=== WHAT YOU NEED TO DO ===
Give the data below again exactly, and drop each picture from it.

=== DATA EXCERPTS ===
::::

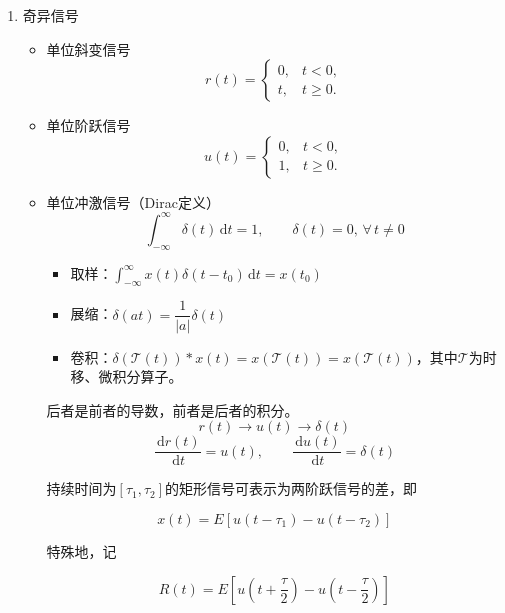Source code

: \documentclass[UTF8,fontset=fandol,zihao=5]{ctexart}
\newcommand{\dd}{\,\mathrm{d}}
\begin{document}
\begin{enumerate}
    \item 奇异信号
    
    \begin{itemize}
      \item 单位斜变信号
      \[
      r(t)=
        \begin{cases}
        0, & t < 0,\\
        t, & t \geq 0.
        \end{cases}
      \]
      \item 单位阶跃信号
      \[
      u(t)=
        \begin{cases}
        0, & t < 0,\\
        1, & t \geq 0.
        \end{cases}
      \]
      \item 单位冲激信号（Dirac定义）
      \[
      \int_{-\infty}^{\infty} \delta(t) \dd t = 1, \qquad \delta(t) = 0, \, \forall \, t \neq 0
      \]

      \begin{methodbox}[【技巧】单位冲激信号性质]
        \begin{itemize}
          \item 取样：$\displaystyle \int_{-\infty}^{\infty} x(t) \delta(t-t_0) \dd t = x(t_0) $
          \item 展缩：$\delta(at) = \dfrac{1}{|a|} \delta(t)$
          \item 卷积：$\delta(\mathcal{T}(t)) \ast x(t) = x(\mathcal{T}(t)) = x(\mathcal{T}(t))$，其中$\mathcal{T}$为时移、微积分算子。
        \end{itemize}
      \end{methodbox}

      \begin{methodbox}[【技巧】三奇异信号关系]
        后者是前者的导数，前者是后者的积分。
        \[
        r(t) \to u(t) \to \delta(t)
        \]
        \[
        \dfrac{\dd r(t)}{\dd t} = u(t), \qquad \dfrac{\dd u(t)}{\dd t} = \delta(t)
        \]
      \end{methodbox}

      \begin{methodbox}[矩形信号]
        持续时间为$[\tau_1, \tau_2]$的矩形信号可表示为两阶跃信号的差，即
        
        \[
        x(t) = E \left [ u(t-\tau_1) - u(t-\tau_2) \right ]
        \]

        特殊地，记
        
        \[
        R(t) = E \left [ u\left(t+\frac{\tau}{2}\right) - u\left(t-\frac{\tau}{2}\right) \right ]
        \]
      \end{methodbox}


\end{itemize}
\end{enumerate}
\end{document}
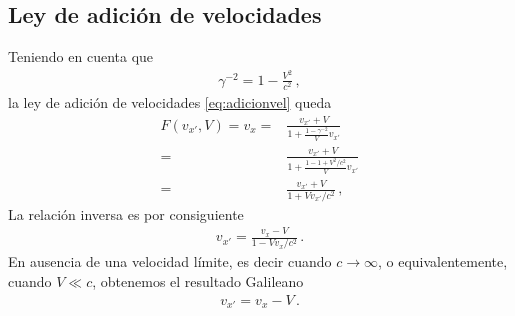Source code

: \subsection{Ley de adición de velocidades}
Teniendo en cuenta que
\begin{align*}
  \gamma^{-2}=1-\frac{V^2}{c^2}\,,
\end{align*}
la ley de adición de velocidades \eqref{eq:adicionvel} queda
\begin{align*}
  F(v_{x'},V)=v_{x}=&\frac{v_{x'}+V}{1+\frac{1-\gamma^{-2}}{V}v_{x'}}\nonumber\\
  =&\frac{v_{x'}+V}{1+\frac{1-1+V^2/c^2}{V}v_{x'}}\nonumber\\
  =&\frac{v_{x'}+V}{1+{Vv_{x'}}/{c^2}}\,,
\end{align*}
La relación inversa es por consiguiente
\begin{align}
  \label{eq:addvel}
v_{x'}=\frac{v_x-V}{1-V v_x/c^2}\,.
\end{align}
En ausencia de una velocidad límite, es decir cuando $c\to \infty$, o equivalentemente, cuando $V\ll c$, obtenemos el resultado Galileano
\begin{align}
  \label{eq:galsumavel}
  v_{x'}=v_x-V\,.
\end{align}


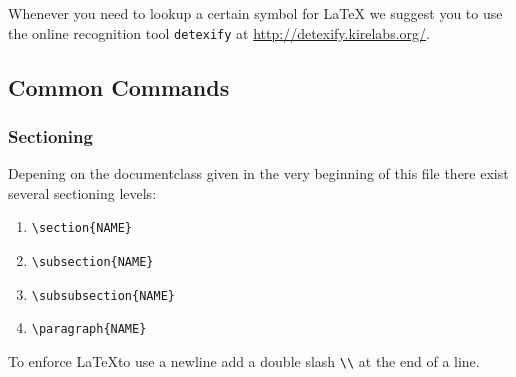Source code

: \documentclass[10pt,a4paper]{scrartcl}
\begin{document}
Whenever you need to lookup a certain symbol for \LaTeX\xspace we suggest you to use
the online recognition tool \texttt{detexify} at \url{http://detexify.kirelabs.org/}.


\subsection{Common Commands}
\subsubsection{Sectioning}
Depening on the documentclass given in the very beginning of this file there
exist several sectioning levels:
\begin{enumerate}
	\item{} \verb$\section{NAME}$
	\item{} \verb$\subsection{NAME}$
	\item{} \verb$\subsubsection{NAME}$
	\item{} \verb$\paragraph{NAME}$
\end{enumerate}

\noindent To enforce \LaTeX to use a newline add a double slash \verb$\\$ at 
the end of a line.
\end{document}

::::

=== ANSWER TO THE PROBLEM ===
Source code

: \documentclass[UTF8,fontset=fandol,zihao=5]{ctexart}
\newcommand{\dd}{\,\mathrm{d}}
\begin{document}
\begin{enumerate}
    \item 奇异信号
    
    \begin{itemize}
      \item 单位斜变信号
      \[
      r(t)=
        \begin{cases}
        0, & t < 0,\\
        t, & t \geq 0.
        \end{cases}
      \]
      \item 单位阶跃信号
      \[
      u(t)=
        \begin{cases}
        0, & t < 0,\\
        1, & t \geq 0.
        \end{cases}
      \]
      \item 单位冲激信号（Dirac定义）
      \[
      \int_{-\infty}^{\infty} \delta(t) \dd t = 1, \qquad \delta(t) = 0, \, \forall \, t \neq 0
      \]

      \begin{methodbox}[【技巧】单位冲激信号性质]
        \begin{itemize}
          \item 取样：$\displaystyle \int_{-\infty}^{\infty} x(t) \delta(t-t_0) \dd t = x(t_0) $
          \item 展缩：$\delta(at) = \dfrac{1}{|a|} \delta(t)$
          \item 卷积：$\delta(\mathcal{T}(t)) \ast x(t) = x(\mathcal{T}(t)) = x(\mathcal{T}(t))$，其中$\mathcal{T}$为时移、微积分算子。
        \end{itemize}
      \end{methodbox}

      \begin{methodbox}[【技巧】三奇异信号关系]
        后者是前者的导数，前者是后者的积分。
        \[
        r(t) \to u(t) \to \delta(t)
        \]
        \[
        \dfrac{\dd r(t)}{\dd t} = u(t), \qquad \dfrac{\dd u(t)}{\dd t} = \delta(t)
        \]
      \end{methodbox}

      \begin{methodbox}[矩形信号]
        持续时间为$[\tau_1, \tau_2]$的矩形信号可表示为两阶跃信号的差，即
        
        \[
        x(t) = E \left [ u(t-\tau_1) - u(t-\tau_2) \right ]
        \]

        特殊地，记
        
        \[
        R(t) = E \left [ u\left(t+\frac{\tau}{2}\right) - u\left(t-\frac{\tau}{2}\right) \right ]
        \]
      \end{methodbox}


\end{itemize}
\end{enumerate}
\end{document}
Source code

: \subsection{Ley de adición de velocidades}
Teniendo en cuenta que
\begin{align*}
  \gamma^{-2}=1-\frac{V^2}{c^2}\,,
\end{align*}
la ley de adición de velocidades \eqref{eq:adicionvel} queda
\begin{align*}
  F(v_{x'},V)=v_{x}=&\frac{v_{x'}+V}{1+\frac{1-\gamma^{-2}}{V}v_{x'}}\nonumber\\
  =&\frac{v_{x'}+V}{1+\frac{1-1+V^2/c^2}{V}v_{x'}}\nonumber\\
  =&\frac{v_{x'}+V}{1+{Vv_{x'}}/{c^2}}\,,
\end{align*}
La relación inversa es por consiguiente
\begin{align}
  \label{eq:addvel}
v_{x'}=\frac{v_x-V}{1-V v_x/c^2}\,.
\end{align}
En ausencia de una velocidad límite, es decir cuando $c\to \infty$, o equivalentemente, cuando $V\ll c$, obtenemos el resultado Galileano
\begin{align}
  \label{eq:galsumavel}
  v_{x'}=v_x-V\,.
\end{align}


Source code

: \documentclass[10pt,a4paper]{scrartcl}
\begin{document}
Whenever you need to lookup a certain symbol for \LaTeX\xspace we suggest you to use
the online recognition tool \texttt{detexify} at \url{http://detexify.kirelabs.org/}.


\subsection{Common Commands}
\subsubsection{Sectioning}
Depening on the documentclass given in the very beginning of this file there
exist several sectioning levels:
\begin{enumerate}
	\item{} \verb$\section{NAME}$
	\item{} \verb$\subsection{NAME}$
	\item{} \verb$\subsubsection{NAME}$
	\item{} \verb$\paragraph{NAME}$
\end{enumerate}

\noindent To enforce \LaTeX to use a newline add a double slash \verb$\\$ at 
the end of a line.
\end{document}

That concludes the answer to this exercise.